Dear Community!
We have a task where we have to replace a Cluster formed by 15600 gateways with 16200 gateways. One week ago, we already tried to replace the gateways in a maintenance window, but we had to roll back due to the following issue:
During the replacement, we followed this guide: https://community.checkpoint.com/t5/Security-Gateways/Replace-Upgrade-Cluster/m-p/69216
So we preconfigure the gateways with the old gw's configuration. The only change was in the interface names:
Old GW --> New GW
eth2-01 --> eth1-01
eth2-08 --> eth1-08 (it is forming a bond with the Sync interface)
eth3-01 --> eth2-01 (it is forming a bond with eth2-02)
eth3-02 --> eth2-02 (it is forming a bond with eth2-01)
Mgmt --> Mgmt (remained the same)
Sync --> Sync (remained the same, forming a bond with eth1-08)
LOM --> LOM
We disconnected all ports of the secondary site's old gw, and connected the secondary site's new gw. We reset the SIC, and changed the cluster member topology from (old) eth2-01 to eth1-01, the rest of the interfaces are in bond / VLANs so we can't change the actual interface behind it in SmartConsole. We also changed the Device Platform from 15000 to 16000 appliances. Until this step, everything worked fine, we could ping from the new GW to the Mgmt server or to the primary site's GW's Mgmt address. As the next step, we installed the access control policy, but it timed out for the new GW after like 10 minutes. By checking "cpstat fw" or "fw stat" in the new GW's CLI we saw, that the policy has successfully installed. So after the policy install, every connection stopped working on the new GW. We could not ping from the new GW to the Mgmt Server or the Primary site's GW even though it worked before the policy install. In addition, SIC connection changed to an "unknown" state (it was still trust established, but the connection did not work).
As the 15600 has 28 firewall instances in CoreXL and the 16200 has 43 FW instances, we decided to reduce the FW instances to 28 on the 16200 maybe this could be the issue, but unfortunately didn't solve the main problem.

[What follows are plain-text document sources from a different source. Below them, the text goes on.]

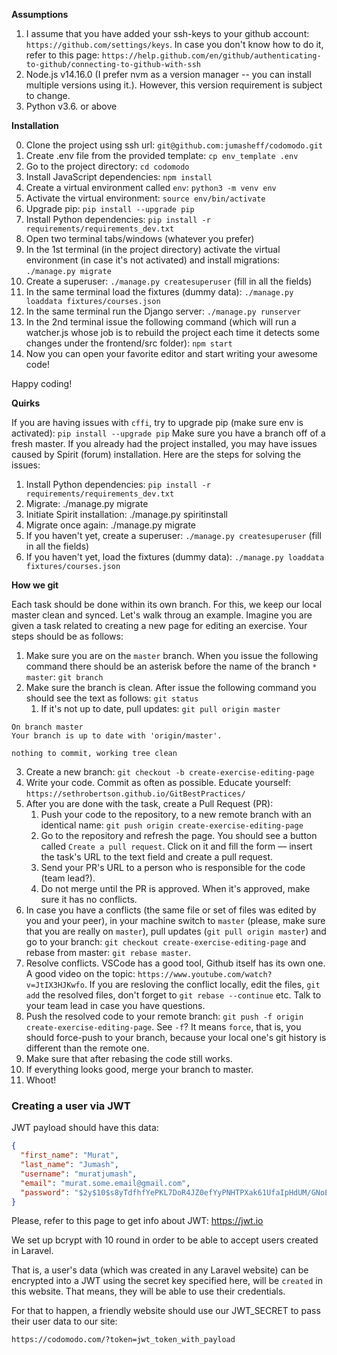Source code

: **Assumptions**

1. I assume that you have added your ssh-keys to your github account: `https://github.com/settings/keys`. In case you don't know how to do it, refer to this page: `https://help.github.com/en/github/authenticating-to-github/connecting-to-github-with-ssh`
2. Node.js v14.16.0 (I prefer nvm as a version manager -- you can install multiple versions using it.). However, this version requirement is subject to change.
3. Python v3.6. or above

**Installation**

0. Clone the project using ssh url: `git@github.com:jumasheff/codomodo.git`
1. Create .env file from the provided template: `cp env_template .env`
2. Go to the project directory: `cd codomodo`
3. Install JavaScript dependencies: `npm install`
4. Create a virtual environment called `env`: `python3 -m venv env`
5. Activate the virtual environment: `source env/bin/activate`
6. Upgrade pip: `pip install --upgrade pip`
7. Install Python dependencies: `pip install -r requirements/requirements_dev.txt`
8. Open two terminal tabs/windows (whatever you prefer)
9. In the 1st terminal (in the project directory) activate the virtual environment (in case it's not activated) and install migrations: `./manage.py migrate`
10. Create a superuser: `./manage.py createsuperuser` (fill in all the fields)
11. In the same terminal load the fixtures (dummy data): `./manage.py loaddata fixtures/courses.json`
12. In the same terminal run the Django server: `./manage.py runserver`
13. In the 2nd terminal issue the following command (which will run a watcher.js whose job is to rebuild the project each time it detects some changes under the frontend/src folder): `npm start`
14. Now you can open your favorite editor and start writing your awesome code!

Happy coding!

**Quirks**

If you are having issues with `cffi`, try to upgrade pip (make sure env is activated): `pip install --upgrade pip`
Make sure you have a branch off of a fresh master.
If you already had the project installed, you may have issues caused by Spirit (forum) installation. Here are the steps for solving the issues:
1. Install Python dependencies: `pip install -r requirements/requirements_dev.txt`
2. Migrate: ./manage.py migrate 
3. Initiate Spirit installation: ./manage.py spiritinstall
4. Migrate once again: ./manage.py migrate 
5. If you haven't yet, create a superuser: `./manage.py createsuperuser` (fill in all the fields)
6. If you haven't yet, load the fixtures (dummy data): `./manage.py loaddata fixtures/courses.json`

**How we git**

Each task should be done within its own branch. For this, we keep our local master clean and synced. Let's walk throug an example. Imagine you are given a task related to creating a new page for editing an exercise. Your steps should be as follows:
1. Make sure you are on the `master` branch. When you issue the following command there should be an asterisk before the name of the branch `* master`: `git branch`
2. Make sure the branch is clean. After issue the following command you should see the text as follows: `git status`
    1. If it's not up to date, pull updates: `git pull origin master`
```
On branch master
Your branch is up to date with 'origin/master'.

nothing to commit, working tree clean
```
3. Create a new branch: `git checkout -b create-exercise-editing-page`
4. Write your code. Commit as often as possible. Educate yourself: `https://sethrobertson.github.io/GitBestPractices/`
5. After you are done with the task, create a Pull Request (PR):
    1. Push your code to the repository, to a new remote branch with an identical name: `git push origin create-exercise-editing-page`
    2. Go to the repository and refresh the page. You should see a button called `Create a pull request`. Click on it and fill the form –– insert the task's URL to the text field and create a pull request.
    3. Send your PR's URL to a person who is responsible for the code (team lead?).
    4. Do not merge until the PR is approved. When it's approved, make sure it has no conflicts.
6. In case you have a conflicts (the same file or set of files was edited by you and your peer), in your machine switch to `master` (please, make sure that you are really on `master`), pull updates (`git pull origin master`) and go to your branch: `git checkout create-exercise-editing-page` and rebase from master: `git rebase master`.
7. Resolve conflicts. VSCode has a good tool, Github itself has its own one. A good video on the topic: `https://www.youtube.com/watch?v=JtIX3HJKwfo`. If you are resloving the conflict locally, edit the files, `git add` the resolved files, don't forget to `git rebase --continue` etc. Talk to your team lead in case you have questions.
8. Push the resolved code to your remote branch: `git push -f origin create-exercise-editing-page`. See `-f`? It means `force`, that is, you should force-push to your branch, because your local one's git history is different than the remote one.
9. Make sure that after rebasing the code still works.
10. If everything looks good, merge your branch to master.
11. Whoot!


### Creating a user via JWT

JWT payload should have this data:
```json
{
  "first_name": "Murat",
  "last_name": "Jumash",
  "username": "muratjumash",
  "email": "murat.some.email@gmail.com",
  "password": "$2y$10$s8yTdfhfYePKL7DoR4JZ0efYyPNHTPXak61UfaIpHdUM/GNoEIMlC"
}
```

Please, refer to this page to get info about JWT: https://jwt.io

We set up bcrypt with 10 round in order to be able to accept users created in Laravel.

That is, a user's data (which was created in any Laravel website) can be encrypted into a JWT using the secret key specified here, will be `created` in this website. That means, they will be able to use their credentials.

For that to happen, a friendly website should use our JWT_SECRET to pass their user data to our site:
```
https://codomodo.com/?token=jwt_token_with_payload
```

When trying "fw unloadlocal" on the new GW, all connections started to work again, SIC connection status was "Communicating" etc. When installing the policy again, the same issue happened... no SIC connection, can't ping the Mgmt Server/Primary site (it is connected L2, with no routing in between). When we checked the zdebug, all we saw was "First packet isn't SYN" messages. There is no anti-spoofing prevention defined, only detection. We tried to reboot the new GW - with no success.
Unfortunately, we had to roll back at this step.
Does anybody has idea what should we check next time or what can be the issue here? We also have a TAC case opened.
Thanks in advance!
Richard